Kelebek tüm olanlar boyunca sessiz kalmıştı. Ova'nın koluna yasladığı eliyle bir yandan onun sakinleşmesi için yardımcı oluyordu. İfadesine bakılırsa aslında sakindi.

Kafamı cama çevirdim. En köşede oturduğum için direk camın dibindeydim. Yutkundum. Biri buradan atlasa uçmuş gibi hisseder miydi acaba?

Annem yüksekten korkardı, onu buraya getirmeye kalksam hayatta gelmez benimle tartışırdı. Sonunda babam beni durdurup başka bir yere gitmek için beni tatlı diliyle ikna ederdi.

Bir keresinde, dönme dolaba binmeye gidelim dediğimde bu yaşanmıştı. İçime oturan anıyla sersemledim.

Onlar artık yoktu. Hayal gibiydi, üstünden çok zaman geçmişti. Artık o kadar net hatırlayamıyordum.

Zaten hafızam beni hiç dinlemiyordu, bana gerekli gereksiz sürekli bir şeyleri unutturuyordu.
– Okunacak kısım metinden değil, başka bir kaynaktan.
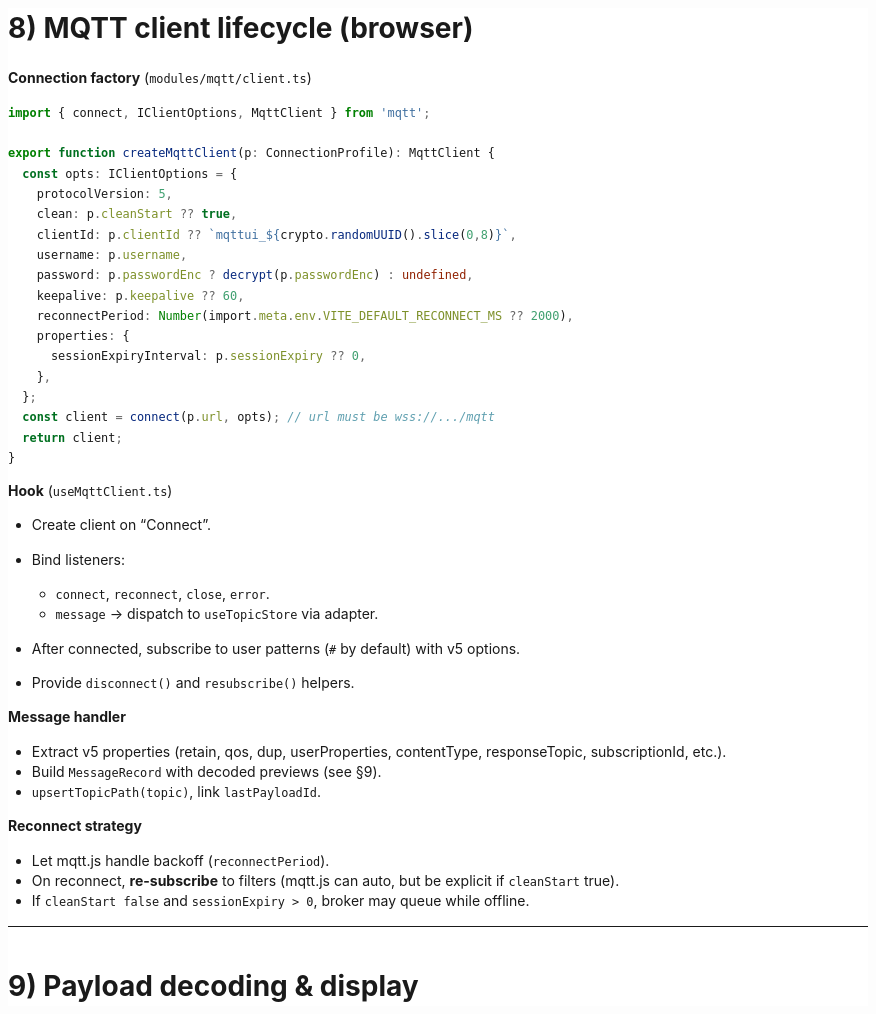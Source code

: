
# 8) MQTT client lifecycle (browser)

**Connection factory** (`modules/mqtt/client.ts`)

```ts
import { connect, IClientOptions, MqttClient } from 'mqtt';

export function createMqttClient(p: ConnectionProfile): MqttClient {
  const opts: IClientOptions = {
    protocolVersion: 5,
    clean: p.cleanStart ?? true,
    clientId: p.clientId ?? `mqttui_${crypto.randomUUID().slice(0,8)}`,
    username: p.username,
    password: p.passwordEnc ? decrypt(p.passwordEnc) : undefined,
    keepalive: p.keepalive ?? 60,
    reconnectPeriod: Number(import.meta.env.VITE_DEFAULT_RECONNECT_MS ?? 2000),
    properties: {
      sessionExpiryInterval: p.sessionExpiry ?? 0,
    },
  };
  const client = connect(p.url, opts); // url must be wss://.../mqtt
  return client;
}
```

**Hook** (`useMqttClient.ts`)

* Create client on “Connect”.
* Bind listeners:

  * `connect`, `reconnect`, `close`, `error`.
  * `message` → dispatch to `useTopicStore` via adapter.
* After connected, subscribe to user patterns (`#` by default) with v5 options.
* Provide `disconnect()` and `resubscribe()` helpers.

**Message handler**

* Extract v5 properties (retain, qos, dup, userProperties, contentType, responseTopic, subscriptionId, etc.).
* Build `MessageRecord` with decoded previews (see §9).
* `upsertTopicPath(topic)`, link `lastPayloadId`.

**Reconnect strategy**

* Let mqtt.js handle backoff (`reconnectPeriod`).
* On reconnect, **re-subscribe** to filters (mqtt.js can auto, but be explicit if `cleanStart` true).
* If `cleanStart false` and `sessionExpiry > 0`, broker may queue while offline.

---

# 9) Payload decoding & display
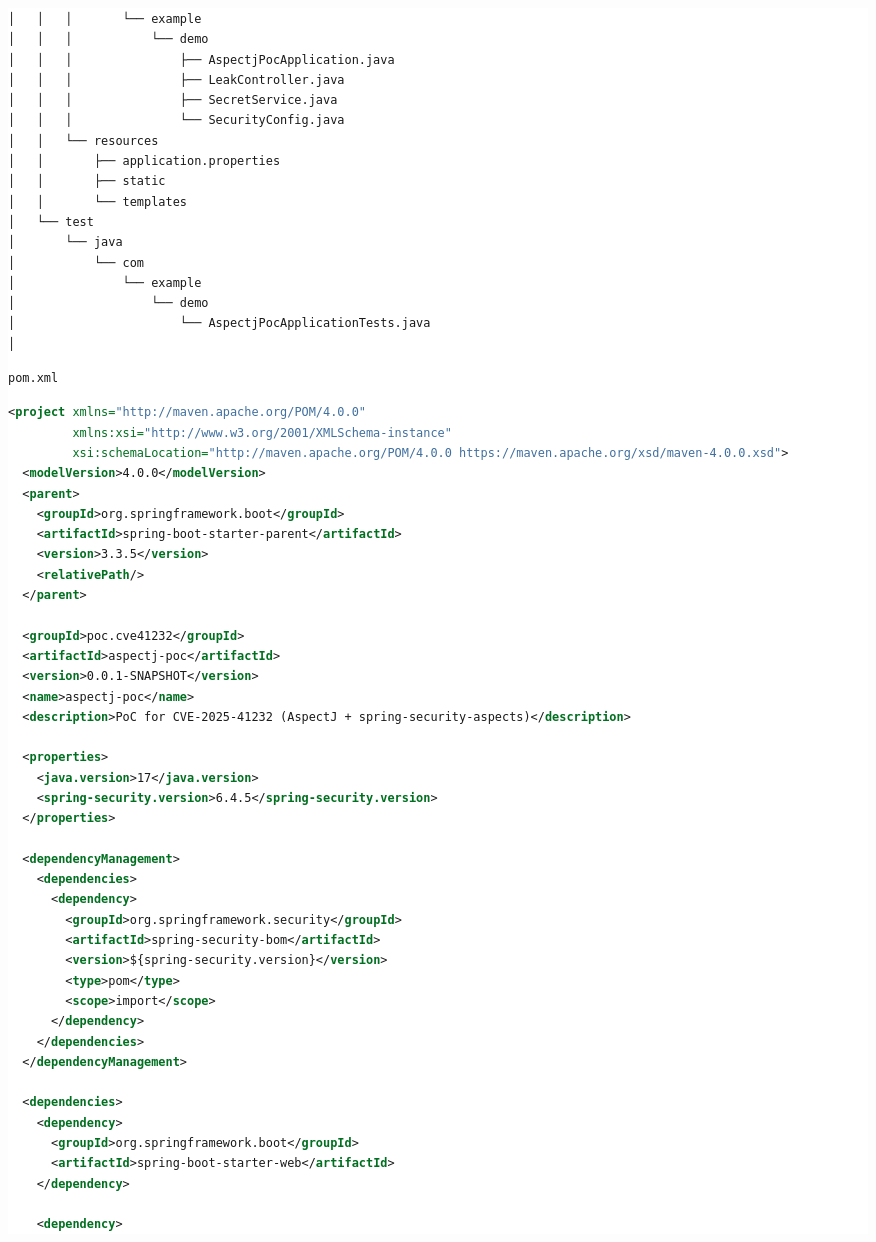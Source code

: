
 ```bash
│   │   │       └── example
│   │   │           └── demo
│   │   │               ├── AspectjPocApplication.java
│   │   │               ├── LeakController.java
│   │   │               ├── SecretService.java
│   │   │               └── SecurityConfig.java
│   │   └── resources
│   │       ├── application.properties
│   │       ├── static
│   │       └── templates
│   └── test
│       └── java
│           └── com
│               └── example
│                   └── demo
│                       └── AspectjPocApplicationTests.java
│
```

`pom.xml`

```xml
<project xmlns="http://maven.apache.org/POM/4.0.0"
         xmlns:xsi="http://www.w3.org/2001/XMLSchema-instance"
         xsi:schemaLocation="http://maven.apache.org/POM/4.0.0 https://maven.apache.org/xsd/maven-4.0.0.xsd">
  <modelVersion>4.0.0</modelVersion>
  <parent>
    <groupId>org.springframework.boot</groupId>
    <artifactId>spring-boot-starter-parent</artifactId>
    <version>3.3.5</version>
    <relativePath/>
  </parent>

  <groupId>poc.cve41232</groupId>
  <artifactId>aspectj-poc</artifactId>
  <version>0.0.1-SNAPSHOT</version>
  <name>aspectj-poc</name>
  <description>PoC for CVE-2025-41232 (AspectJ + spring-security-aspects)</description>

  <properties>
    <java.version>17</java.version>
    <spring-security.version>6.4.5</spring-security.version>
  </properties>

  <dependencyManagement>
    <dependencies>
      <dependency>
        <groupId>org.springframework.security</groupId>
        <artifactId>spring-security-bom</artifactId>
        <version>${spring-security.version}</version>
        <type>pom</type>
        <scope>import</scope>
      </dependency>
    </dependencies>
  </dependencyManagement>

  <dependencies>
    <dependency>
      <groupId>org.springframework.boot</groupId>
      <artifactId>spring-boot-starter-web</artifactId>
    </dependency>

    <dependency>
```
Kaza günü olanları da unutturmuştu. O gün ben arabayla nereye gittiğimi bile hatırlamıyordum. Ne için yola çıkmıştım? Yüksek hız demişlerdi. O kadar hız yapacak biri değildim bile ben.

Ova biliyordu.

Sormak istesem cevapları onda bulacağımı biliyordum. Ama sormak içimden gelmiyordu. Sakladığı şey bana ağır gelirse ona sırt çevireceğimden korkuyordum bazı sıralar.

Düşüncelerimden ayrıldığımda herkesin artık normal sohbete döndüğünü görmüştüm. Herkes sakinleşmişti. Omuzlarım gevşeyince onları dinlemeye başladım. Konu nasıl olduysa dövmelerden açılmıştı. Ova kendi dövmesinden bahsetmişti sanırım ilk, geçenlerde bana yaptırdığında göstermişti. Karam gerçekten çok güzel iş çıkarmıştı.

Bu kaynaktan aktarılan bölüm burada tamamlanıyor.